Each line below that contains the word "with" is to be counted; give only the final number.

Saved data entries:

--------------------------------------------------

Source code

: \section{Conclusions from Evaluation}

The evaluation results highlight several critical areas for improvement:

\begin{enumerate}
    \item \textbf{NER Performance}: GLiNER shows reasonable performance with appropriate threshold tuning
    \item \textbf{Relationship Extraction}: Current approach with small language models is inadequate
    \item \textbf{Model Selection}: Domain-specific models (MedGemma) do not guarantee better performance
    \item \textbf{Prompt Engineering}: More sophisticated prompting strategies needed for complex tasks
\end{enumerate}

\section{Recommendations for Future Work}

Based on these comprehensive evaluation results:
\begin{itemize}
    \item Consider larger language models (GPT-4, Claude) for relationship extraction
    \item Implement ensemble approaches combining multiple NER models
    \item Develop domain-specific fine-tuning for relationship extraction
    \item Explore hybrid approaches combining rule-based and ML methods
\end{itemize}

--------------------------------------------------

■ Expected output
2